Alexander Robertson and his brother Archibald were born in Aberdeen, Scotland. Both attended King’s College in Aberdeen and trained at the Royal Academy of Arts in London before settling in New York City, Archibald in 1791, and Alexander a year later in 1792. Together they opened the Columbian Academy, one of the first art schools in the United States, where they taught drawing and watercolor. The artist John Vanderlyn attended the Columbian Academy, as did numerous amateur artists, both male and female. In 1802, the brothers ended their partnership. Archibald continued the Columbian Academy, and Alexander opened his own art school, the Academy of Painting and Drawing.

Elements of the Graphic Arts, Table III

Archibald Robertson (1765–1835)

Published by David Longworth, New York (1802)

Elements of the Graphic Arts (1802) was one of the first art instruction books published in United States. It provides a good idea of the type of instruction Archibald and Alexander Robertson offered their students at the Columbian Academy in New York City. The stylized shapes of leaves and branches resemble those used by Alexander in his sketchbook.

View of Featherstonhaugh Estate near Duanesburg

Thomas Cole (1801–1848)

Oil on canvas, 1826

Private Collection

“I am extremely anxious to get to painting again [&] also to feel the comfort of a good country fire,” Thomas Cole wrote on December 5, 1825, in a letter to the English-born land developer, writer, and geologist George William Featherstonhaugh. In October, Cole had sold five of his earliest landscape paintings in New York City and instantly won praise as a new American genius. Featherstonhaugh, who resided on his country estate in Duanesburg, New York, southwest of Albany, became Cole’s first supporting patron.

As the December 5th letter indicates, Cole had already visited Featherstonhaugh and was accepting his invitation to spend the winter at his home in Duanesburg, where Cole was promised a painting room and accommodations. In return, he would paint several views of the Featherstonhaugh estate, and presumably have time to work on other landscapes. Painting views of gentlemen’s estates had a long history in England, where both Featherstonhaugh and Cole originated, and both would have been familiar with the tradition.

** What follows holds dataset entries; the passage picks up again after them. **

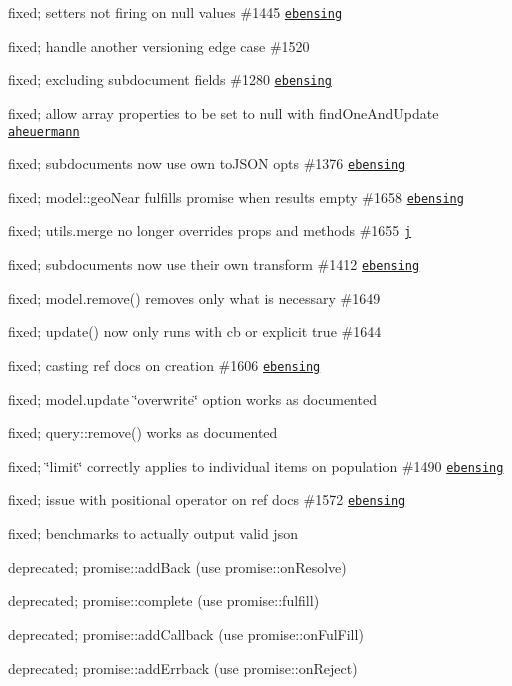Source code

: \begin{DoxyItemize}
\item fixed; setters not firing on null values \#1445 \href{https://github.com/ebensing}{\tt ebensing}
\item fixed; handle another versioning edge case \#1520
\item fixed; excluding subdocument fields \#1280 \href{https://github.com/ebensing}{\tt ebensing}
\item fixed; allow array properties to be set to null with find\+One\+And\+Update \href{https://github.com/aheuermann}{\tt aheuermann}
\item fixed; subdocuments now use own to\+J\+S\+ON opts \#1376 \href{https://github.com/ebensing}{\tt ebensing}
\item fixed; model\+::geo\+Near fulfills promise when results empty \#1658 \href{https://github.com/ebensing}{\tt ebensing}
\item fixed; utils.\+merge no longer overrides props and methods \#1655 \href{https://github.com/j}{\tt j}
\item fixed; subdocuments now use their own transform \#1412 \href{https://github.com/ebensing}{\tt ebensing}
\item fixed; model.\+remove() removes only what is necessary \#1649
\item fixed; update() now only runs with cb or explicit true \#1644
\item fixed; casting ref docs on creation \#1606 \href{https://github.com/ebensing}{\tt ebensing}
\item fixed; model.\+update \char`\"{}overwrite\char`\"{} option works as documented
\item fixed; query\+::remove() works as documented
\item fixed; \char`\"{}limit\char`\"{} correctly applies to individual items on population \#1490 \href{https://github.com/ebensing}{\tt ebensing}
\item fixed; issue with positional operator on ref docs \#1572 \href{https://github.com/ebensing}{\tt ebensing}
\item fixed; benchmarks to actually output valid json
\item deprecated; promise\+::add\+Back (use promise\+::on\+Resolve)
\item deprecated; promise\+::complete (use promise\+::fulfill)
\item deprecated; promise\+::add\+Callback (use promise\+::on\+Ful\+Fill)
\item deprecated; promise\+::add\+Errback (use promise\+::on\+Reject)

\end{DoxyItemize}
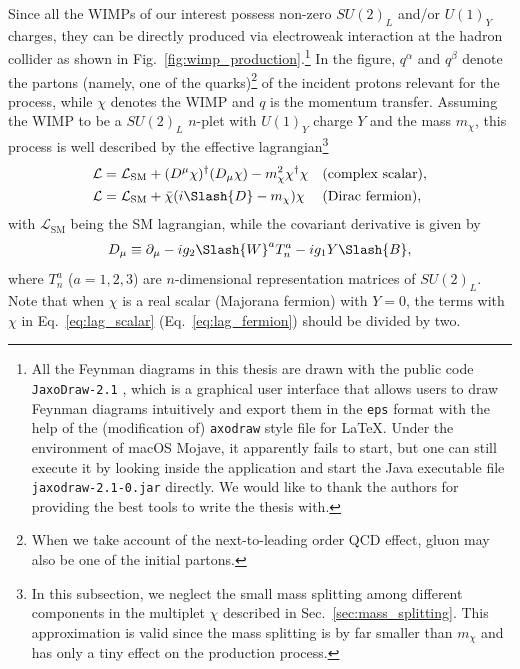 \documentclass[12pt,twoside,book]{article}
\begin{document}
Since all the WIMPs of our interest possess non-zero $SU(2)_L$ and/or $U(1)_Y$ charges, they can be directly produced via electroweak interaction at the hadron collider as shown in Fig.~\ref{fig:wimp_production}.\footnote
{
  All the Feynman diagrams in this thesis are drawn with the public code \texttt{JaxoDraw-2.1} \cite{BINOSI20091709}, which is a graphical user interface that allows users to draw Feynman diagrams intuitively and export them in the \texttt{eps} format with the help of the (modification of) \texttt{axodraw} style file for \LaTeX \cite{VERMASEREN199445}.
  Under the environment of macOS Mojave, it apparently fails to start, but one can still execute it by looking inside the application and start the Java executable file \texttt{jaxodraw-2.1-0.jar} directly.
  We would like to thank the authors for providing the best tools to write the thesis with.
}
In the figure, $q^\alpha$ and $q^\beta$ denote the partons (namely, one of the quarks)\footnote{
  When we take account of the next-to-leading order QCD effect, gluon may also be one of the initial partons.
}
of the incident protons relevant for the process, while $\chi$ denotes the WIMP and $q$ is the momentum transfer.
Assuming the WIMP to be a $SU(2)_L$ $n$-plet with $U(1)_Y$ charge $Y$ and the mass $m_\chi$, this process is well described by the effective lagrangian\footnote
{
  In this subsection, we neglect the small mass splitting among different components in the multiplet $\chi$ described in Sec.~\ref{sec:mass_splitting}.
  This approximation is valid since the mass splitting is by far smaller than $m_\chi$ and has only a tiny effect on the production process.
}
\begin{align}
  \mathcal{L} &= \mathcal{L}_{\mathrm{SM}} + (D^\mu \chi)^\dagger (D_\mu \chi) - m_\chi^2 \chi^\dagger \chi &
  &\text{(complex scalar)}, \label{eq:lag_scalar}\\
  \mathcal{L} &= \mathcal{L}_{\mathrm{SM}} + \bar{\chi} (i \Slash{D} - m_\chi) \chi &
  &\text{(Dirac fermion)}, \label{eq:lag_fermion}
\end{align}
with $\mathcal{L}_{\mathrm{SM}}$ being the SM lagrangian, while the covariant derivative is given by
\begin{align}
  D_\mu \equiv \partial_\mu - i g_2 \Slash{W}^a T_n^a - i g_1 Y \Slash{B},
\end{align}
where $T_n^a$ ($a=1,2,3$) are $n$-dimensional representation matrices of $SU(2)_L$.
Note that when $\chi$ is a real scalar (Majorana fermion) with $Y=0$, the terms with $\chi$ in Eq.~\eqref{eq:lag_scalar} (Eq.~\eqref{eq:lag_fermion}) should be divided by two.
\end{document}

Cole arrived in Duanesburg the third week of December 1825, and stayed until the end of March the following year. View of Featherstonhaugh Estate near Duanesburg was one of four views he painted of the estate, and probably the first or second in the series. In this painting and a nearly identical work titled The Woodchopper, Lake Featherstonhaugh (Fisher Museum of Art, University of Southern California, Los Angeles), Cole shows the house on the left and FeatherstonhaughLake in the middle ground. A dead, twisted tree trunk in the left foreground immediately confronts the viewer and frames the scene.

Although Cole used his stay with Featherstonhaugh to paint and sketch the scenery of the Schoharie Valley, it was the wilder, more rugged landscape of the Catskill Mountains that he preferred. In a letter written on February 24, 1826, to the older artist John Trumbull, Cole states, “The scenery from which I have been painting here is certainly fine, extensive, but not of the character that I delight in.” Cole accepted another commission to paint a gentleman’s estate, that of the Van Rensselaer family in Albany, which he undertook in 1840 and 1841.

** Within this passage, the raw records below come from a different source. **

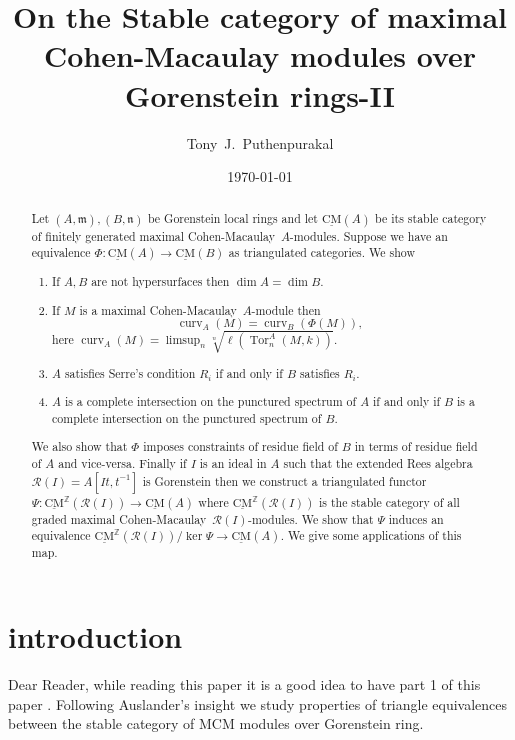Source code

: \documentclass{amsart}
\newcommand{\CM}{Cohen-Macaulay}
\newcommand{\n}{\mathfrak{n} }
\newcommand{\m}{\mathfrak{m} }
\newcommand{\Z}{\mathbb{Z} }
\newcommand{\eR}{\mathcal{R} }
\newcommand{\rt}{\rightarrow}
\newcommand{\curv}{\operatorname{curv}}
\newcommand{\CMS}{\operatorname{\underline{CM}}}
\newcommand{\Tor}{\operatorname{Tor}}
\theoremstyle{plain}
\theoremstyle{definition}
\theoremstyle{remark}
\begin{document}
\title[Stable category]{On the Stable category of maximal Cohen-Macaulay modules over Gorenstein rings-II }
\author{Tony~J.~Puthenpurakal}
\date{\today}
\address{Department of Mathematics, IIT Bombay, Powai, Mumbai 400 076}


 \begin{abstract}
Let $(A,\m), (B,\n) $ be  Gorenstein local rings  and let $\CMS(A)$ be its stable category of finitely generated maximal \CM \ $A$-modules. Suppose we have an equivalence $\Phi \colon \CMS(A) \rt \CMS(B)$ as triangulated categories. We show
\begin{enumerate}
  \item If $A, B$ are not hypersurfaces then $\dim A = \dim B$.
  \item If $M$ is a maximal \CM \ $A$-module then $$\curv_A(M) = \curv_B (\Phi(M)),$$ here $\curv_A(M) = \limsup_n \sqrt[n]{\ell(\Tor^A_n(M,k))}$.
  \item $A$ satisfies Serre's condition $R_i$ if and only if $B$ satisfies $R_i$.
  \item $A$ is a complete intersection on the punctured spectrum of $A$ if and only if $B$ is a complete intersection on the punctured spectrum of $B$.
\end{enumerate}
We also show that $\Phi$ imposes constraints of residue field of $B$ in terms of residue field of $A$ and vice-versa. Finally if $I$ is an ideal in $A$ such that the extended Rees algebra $\eR(I) = A[It, t^{-1}]$ is Gorenstein then we construct a triangulated functor $\Psi \colon \CMS^\Z(\eR(I)) \rt \CMS(A)$ where $\CMS^\Z(\eR(I))$ is the stable category of all graded maximal \CM \ $\eR(I)$-modules. We show that $\Psi$ induces an equivalence $\CMS^\Z(\eR(I))/\ker \Psi \rt \CMS(A)$. We give some applications of this map.
\end{abstract}
 \maketitle
\section{introduction}
Dear Reader, while reading this paper it is a good idea to have part 1 of this paper \cite{P-stable}.
Following Auslander's insight we study properties of triangle equivalences between the stable category of MCM modules over Gorenstein ring.
\end{document}
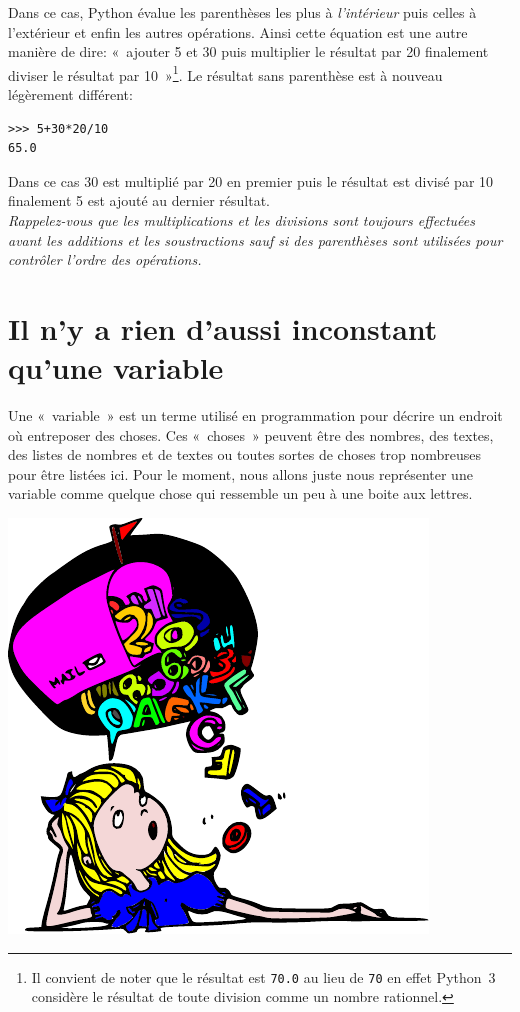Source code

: Dans ce cas, Python évalue les parenthèses les plus à \emph{l'intérieur} puis celles à l'extérieur et enfin les autres opérations. Ainsi cette équation est une autre manière de dire: «~ajouter 5 et 30 puis multiplier le résultat par 20 finalement diviser le résultat par 10~»\footnote{Il convient de noter que le résultat est \texttt{70.0} au lieu de \texttt{70} en effet Python~3 considère le résultat de toute division comme un nombre rationnel.}. Le résultat sans parenthèse est à nouveau légèrement différent: 

\begin{Verbatim}[frame=single,rulecolor=\color{mbleu}, label=à taper]
>>> 5+30*20/10
65.0
\end{Verbatim}

Dans ce cas 30 est multiplié par 20 en premier puis le résultat est divisé par 10 finalement 5 est ajouté au dernier résultat.\\


\emph{Rappelez-vous que les multiplications et les divisions sont toujours effectuées avant les additions et les soustractions sauf si des parenthèses sont utilisées pour contrôler l'ordre des opérations.}


\section{Il n'y a rien d'aussi inconstant qu'une variable}

Une «~variable~» est un terme utilisé en programmation pour décrire un endroit où entreposer des choses. Ces «~choses~» peuvent être des nombres, des textes, des listes de nombres et de textes ou toutes sortes de choses trop nombreuses pour être listées ici. Pour le moment, nous allons juste nous représenter une variable comme quelque chose qui ressemble un peu à une boite aux lettres.

\begin{center}
\includegraphics[scale=1]{images/boite.pdf} 
\end{center}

Letter from Thomas Cole to George William Featherstonhaugh

December 5, 1825

Pen and ink on paper

Private Collection

New York, December 5, 1825


Dear Sir,


I have concluded to take advantage of your kind offer [&] I expect to be with you in about ten days.
I go to Philad: tomorrow for the purpose of buying colours etc.
I found all the family well [&] they are highly gratified with the account I gave of the kindness I received whilst at your house. I am extremely anxious to get to painting again [&] also to feel the comfort of a good country fire.
Present my respects to Mrs. F____.
It is very late [&] I am going off early to Morrow or I should perhaps trouble you with more.

I am,
Yours respectfully
Thomas Cole

I have disposed of your letters as you wished.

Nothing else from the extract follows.